### Problem to solve
Work out the number of lines below containing the word "file" and give nothing besides it.

Source data:
□ □ □ □

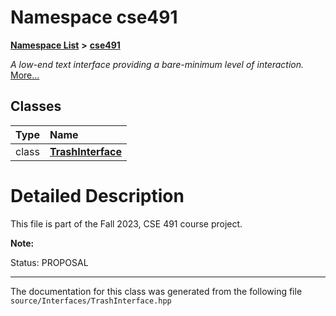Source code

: 

# Namespace cse491



[**Namespace List**](namespaces.md) **>** [**cse491**](namespacecse491.md)



_A low-end text interface providing a bare-minimum level of interaction._ [More...](#detailed-description)
















## Classes

| Type | Name |
| ---: | :--- |
| class | [**TrashInterface**](classcse491_1_1_trash_interface.md) <br> |


















































# Detailed Description


This file is part of the Fall 2023, CSE 491 course project. 

**Note:**

Status: PROPOSAL 





    

------------------------------
The documentation for this class was generated from the following file `source/Interfaces/TrashInterface.hpp`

□ □ □ □

### Answer section
2